Première étape : s'accorder sur les histoires de contrat et de paiement. C'est ce qui a pris le moins de temps, puisque je possédais un modèle de contrat d'illustrateur aimablement laissé par les Editions Voy'el et qui me convenait très bien. Avec ce contrat, l'illustrateur ne cède ses droits que dans le cadre de l'illustration du roman (à savoir que si je voulais vendre des cartes postales Eau Turquoise, il me faudrait renégocier avec Thibaut Desio), et pour une période de deux ans renouvelable tacitement : si le roman devait connaître le succès, l'illustrateur pourrait renégocier. En règlement de cette illustration, il a touché 400 euros. Bouh que c'est laid, j'ai parlé argent et j'ai dévoilé le contenu d'un contrat. Je viens de briser un tabou. Normal, vous me direz, je suis autoéditeur. Allez, ma minute d'impertinence : puisque les éditeurs organisent parfois des concours littéraires pour désigner les meilleurs textes, les auteurs pourraient à leur tour organiser des concours pour désigner les meilleurs contrats d'édition. On pourrait aussi élire les razzies des pires de la profession. Non ? Pas une bonne idée, ça ? Bon, bon...

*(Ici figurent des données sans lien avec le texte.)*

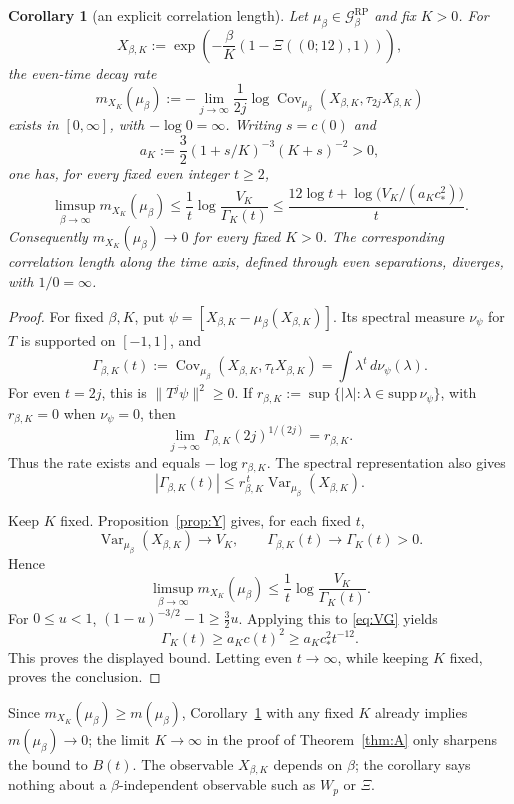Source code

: \documentclass[11pt,a4paper]{article}
\theoremstyle{plain}
\newtheorem{corollary}[theorem]{Corollary}
\theoremstyle{definition}
\theoremstyle{remark}
\numberwithin{equation}{section}
\newcommand{\Var}{\operatorname{Var}}
\newcommand{\Cov}{\operatorname{Cov}}
\newcommand{\cG}{\mathcal{G}}
\begin{document}
\begin{corollary}[an explicit correlation length]\label{cor:obs}
Let $\mu_\beta\in\cG^{\mathrm{RP}}_\beta$ and fix $K>0$.
For
\[
X_{\beta,K}:=\exp\!\left(-\frac\beta K(1-\Xi((0;12),1))\right),
\]
the even-time decay rate
\[
m_{X_K}(\mu_\beta)
:=-\lim_{j\to\infty}\frac1{2j}
\log\Cov_{\mu_\beta}(X_{\beta,K},\tau_{2j}X_{\beta,K})
\]
exists in $[0,\infty]$, with $-\log0=\infty$.
Writing $s=c(0)$ and
\[
a_K:=\frac32(1+s/K)^{-3}(K+s)^{-2}>0,
\]
one has, for every fixed even integer $t\ge2$,
\[
\limsup_{\beta\to\infty}m_{X_K}(\mu_\beta)
\le\frac1t\log\frac{V_K}{\Gamma_K(t)}
\le\frac{12\log t+\log\!\bigl(V_K/(a_Kc_*^2)\bigr)}{t}.
\]
Consequently $m_{X_K}(\mu_\beta)\to0$ for every fixed $K>0$.
The corresponding correlation length along the time axis, defined through even separations, diverges,
with $1/0=\infty$.
\end{corollary}
\begin{proof}
For fixed $\beta,K$, put $\psi=[X_{\beta,K}-\mu_\beta(X_{\beta,K})]$.
Its spectral measure $\nu_\psi$ for $T$ is supported on $[-1,1]$, and
\[
\Gamma_{\beta,K}(t)
:=\Cov_{\mu_\beta}(X_{\beta,K},\tau_tX_{\beta,K})
=\int\lambda^t\,d\nu_\psi(\lambda).
\]
For even $t=2j$, this is $\|T^j\psi\|^2\ge0$.
If $r_{\beta,K}:=\sup\{|\lambda|:\lambda\in\mathrm{supp}\,\nu_\psi\}$,
with $r_{\beta,K}=0$ when $\nu_\psi=0$, then
\[
\lim_{j\to\infty}\Gamma_{\beta,K}(2j)^{1/(2j)}=r_{\beta,K}.
\]
Thus the rate exists and equals $-\log r_{\beta,K}$.
The spectral representation also gives
\[
|\Gamma_{\beta,K}(t)|
\le r_{\beta,K}^{\,t}\Var_{\mu_\beta}(X_{\beta,K}).
\]

Keep $K$ fixed. Proposition~\ref{prop:Y} gives, for each fixed $t$,
\[
\Var_{\mu_\beta}(X_{\beta,K})\to V_K,
\qquad
\Gamma_{\beta,K}(t)\to\Gamma_K(t)>0.
\]
Hence
\[
\limsup_{\beta\to\infty}m_{X_K}(\mu_\beta)
\le\frac1t\log\frac{V_K}{\Gamma_K(t)}.
\]
For $0\le u<1$, $(1-u)^{-3/2}-1\ge\frac32u$.
Applying this to \eqref{eq:VG} yields
\[
\Gamma_K(t)\ge a_Kc(t)^2\ge a_Kc_*^2t^{-12}.
\]
This proves the displayed bound. Letting even $t\to\infty$, while keeping $K$ fixed, proves the conclusion.
\end{proof}
Since $m_{X_K}(\mu_\beta)\ge m(\mu_\beta)$, Corollary~\ref{cor:obs} with any fixed $K$ already implies $m(\mu_\beta)\to0$; the limit
$K\to\infty$ in the proof of Theorem~\ref{thm:A} only sharpens the bound to $B(t)$. The observable $X_{\beta,K}$ depends on $\beta$; the
corollary says nothing about a $\beta$-independent observable such as $W_p$ or $\Xi$.
\end{document}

Deuxième étape : j'avais plusieurs options pour la couverture :
- demander à l'illustrateur de lire le livre entier et de dessiner la couverture selon son inspiration
- demander à l'illustrateur de lire le livre entier, mais de se concentrer sur une scène impliquant les malians et l'Eau turquoise
- choisir un passage représentatif de ce que je voulais et demander à Thibaut de l'illustrer
- imaginer moi-même différents éléments représentatifs du livre, que Thibaut aurait à illustrer
J'ai finalement opté pour un mélange entre la troisième et la quatrième solution, sauf que pour les éléments représentatifs, ils ont été proposés par Thibaut et choisis en commun. Ainsi, la couverture finale n'est pas fidèle à 100% à la scène choisie dans le livre, elle représente un compromis offrant la meilleure lisibilité et visant à symboliser au mieux l'ouvrage dans son ensemble. A noter que les images en couleur visibles sur ce blog ne sont pas totalement fidèles à celle de la couverture, plus éclaircie dans la réalité.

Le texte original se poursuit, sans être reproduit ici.